Evelyn Carmichael

Cricket information
- Batting: Right-handed
- Bowling: Right-arm medium

Career statistics
| Competition | First-class |
| Matches | 1 |
| Runs scored | 6 |
| Batting average | 3.00 |
| 100s/50s | 0/0 |
| Top score | 5 |
| Catches/stumpings | 1/– |
- Source: Cricinfo, 13 April 2023

= Evelyn Carmichael =

English cricketer

Evelyn George Massey Carmichael (of Carmichael) (3 April 1871 – 14 July 1959) was an English cricketer who played a single first-class game, for Worcestershire against Oxford University in 1903; in the first innings he was bowled for 5 by his namesake Evelyn Martin (who also played for Worcestershire that season), while in the second he was run out for 1. He took one catch, to dismiss Martin.
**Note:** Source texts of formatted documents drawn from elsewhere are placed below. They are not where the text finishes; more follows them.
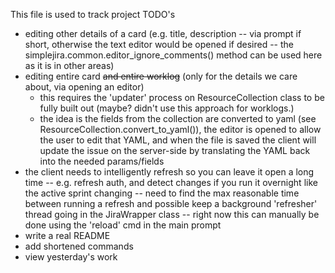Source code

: This file is used to track project TODO's

* editing other details of a card (e.g. title, description -- via prompt if short, otherwise the text editor would be opened if desired -- the simplejira.common.editor_ignore_comments() method can be used here as it is in other areas)
* editing entire card ~~and entire worklog~~ (only for the details we care about, via opening an editor)
    - this requires the 'updater' process on ResourceCollection class to be fully built out (maybe? didn't use this approach for worklogs.)
    - the idea is the fields from the collection are converted to yaml (see ResourceCollection.convert_to_yaml()), the editor is opened to allow
      the user to edit that YAML, and when the file is saved the client will update the issue on the server-side by translating the YAML back
      into the needed params/fields
* the client needs to intelligently refresh so you can leave it open a long time -- e.g. refresh auth, and detect changes if you run it overnight like the active sprint changing -- need to find the max reasonable time between running a refresh and possible keep a background 'refresher' thread going in the JiraWrapper class -- right now this can manually be done using the 'reload' cmd in the main prompt
* write a real README
* add shortened commands
* view yesterday's work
Carmichael also played for Worcestershire in the 1890s, before they had attained first-class status. He was educated at Harrow before going up to Oxford, although he did not excel at cricket while at either establishment.

He was also a barrister, and took great interest in the history of the Carmichael family. On his death, he determined that all his family research was to go to the Lord Lyon King of Arms.

As a direct descendant of James Carmichael Smyth, MD, buried at Gatton with his wife, he also inherited the effects of Sir James Carmichael Smyth, the noted abolitionist governor of the Bahamas.

Carmichael was born in Upper Wick, Worcester; he died aged 88 at Berrington Hall, Shrewsbury.